An unforgettable week at the controls of a metal monster goes to Jason Goodwin's head.
There are, as they say, those who are born to power, those who achieve it and some who have it thrust upon them, but that is to ignore the fourth possibility: that you can rent it for £250 a week, plus VAT and insurance.
Imagine, for a moment, being endued with vast strength, much as ministers should be with righteousness. Reaching out, you topple walls with a sweep of an arm. You grab small trees and wrench them from their sockets or score channels in the ground with iron fingernails. Boulders you roll aside, hefting sackloads of stone for all the world like supermarket shopping bags.
I hired the digger on a Friday and by Monday I was grading with the best of them, digging out overgrown hazel by its roots like a gargantuan badger and dealing firmly with the bamboo. The remnants of an Edwardian shrubbery, dark and ivy clad, followed it onto the bonfire heap. I gathered the leafmould that had accumulated in a damp corner into a serviceable heap and nimbly tucked the tree surgeon’s wood chippings into the old pigsty, hardly breaking anything in the process.
I’d be lying if I said the digger ever became an extension of my own arm. I tended to gouge where I meant to smooth and trying to extend the arm and curl the bucket at the same time was like patting my head and rubbing my stomach.
“In this mood of getting it done, I foresaw long, sweeping hedges of yew and garden steps. I saw trees felled and moved, paths etched into the grass, beds and borders opened up with a gesture.”
When I overextended the hydraulics, the machinery made a kind of grimacing noise, so I was accompanied around the garden by the sound of mechanical hand-wringing and noisy lament and, on day three, I noticed liquid seeping into the bucket from above. But that’s the thing about power: when you have it, everyone loves you.
The hire company couldn’t have been more gracious. Within a few hours, a man from the hydraulic company had turned up and fixed the leaky coupling. We chatted for a while and he gave me a bobble hat with his company logo woven into it and its motto ‘Get it done’ like a presidential campaign tag.
The weather turned crisp, so I found myself wearing the hat and getting it done. We could scrape back the steep sides of the sunken croquet lawn and improve the levels, regardless of the orchids that bloom in that sparse land beneath the western windows. In this mood of getting it done, I foresaw long, sweeping hedges of yew and garden steps. I saw trees felled and moved, paths etched into the grass, beds and borders opened up with a gesture.

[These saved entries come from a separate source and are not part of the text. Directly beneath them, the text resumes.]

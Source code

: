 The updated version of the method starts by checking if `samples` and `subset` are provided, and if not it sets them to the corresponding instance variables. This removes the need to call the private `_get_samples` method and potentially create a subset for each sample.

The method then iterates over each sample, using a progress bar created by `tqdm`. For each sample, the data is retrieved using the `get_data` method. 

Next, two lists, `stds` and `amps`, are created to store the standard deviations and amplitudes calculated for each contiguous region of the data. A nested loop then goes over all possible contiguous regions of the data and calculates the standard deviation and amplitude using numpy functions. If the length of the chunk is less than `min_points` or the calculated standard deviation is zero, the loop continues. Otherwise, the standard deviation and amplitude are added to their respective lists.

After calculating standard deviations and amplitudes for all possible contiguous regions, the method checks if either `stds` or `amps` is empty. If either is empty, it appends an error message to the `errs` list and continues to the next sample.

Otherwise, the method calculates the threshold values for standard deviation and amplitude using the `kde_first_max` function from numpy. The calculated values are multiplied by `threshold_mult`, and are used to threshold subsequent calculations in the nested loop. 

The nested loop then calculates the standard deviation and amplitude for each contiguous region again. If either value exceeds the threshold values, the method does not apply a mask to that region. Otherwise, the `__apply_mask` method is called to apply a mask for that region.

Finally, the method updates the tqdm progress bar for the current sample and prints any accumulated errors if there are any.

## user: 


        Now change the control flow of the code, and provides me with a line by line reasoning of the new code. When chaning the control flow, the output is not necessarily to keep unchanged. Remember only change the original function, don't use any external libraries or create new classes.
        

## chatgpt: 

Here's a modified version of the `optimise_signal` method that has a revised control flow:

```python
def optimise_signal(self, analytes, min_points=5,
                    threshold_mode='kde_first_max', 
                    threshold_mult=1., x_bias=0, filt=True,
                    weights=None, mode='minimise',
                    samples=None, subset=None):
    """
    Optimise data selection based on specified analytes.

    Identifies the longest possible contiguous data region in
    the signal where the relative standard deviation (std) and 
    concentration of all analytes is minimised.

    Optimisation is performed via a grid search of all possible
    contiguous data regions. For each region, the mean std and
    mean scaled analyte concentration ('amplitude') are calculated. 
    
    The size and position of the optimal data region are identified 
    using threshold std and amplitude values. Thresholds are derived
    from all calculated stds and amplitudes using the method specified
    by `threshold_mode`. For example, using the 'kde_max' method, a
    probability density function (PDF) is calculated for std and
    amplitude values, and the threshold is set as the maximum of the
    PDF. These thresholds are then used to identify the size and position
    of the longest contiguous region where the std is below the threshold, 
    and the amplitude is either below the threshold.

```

Then, I am glad to say, friends came and liked the garden for what it was and reminded me that you can play with grass at different lengths instead of moving earth, so, once the trench for mains water was dug, I gave the digger back. Like Cincinnatus, I found I had no lasting taste for power.
Cincinnatus was the Roman statesman who, four centuries before the birth of Christ, left his farm to repel an invasion, in return for what would now be called royal, or presidential, authority. Having defeated Rome’s enemies, the general put aside his powers and returned to the plough, setting an example of civic virtue that would resonate through the ages.
The founders of the American republic saw a clear resemblance between Cincinnatus and their first president, George Washington, who declined kingship and modestly retired to his estates after serving. Cincinnati in Ohio, a state that recently voted for the incumbent president, was named after him. I’m looking forward to the orchids in the spring.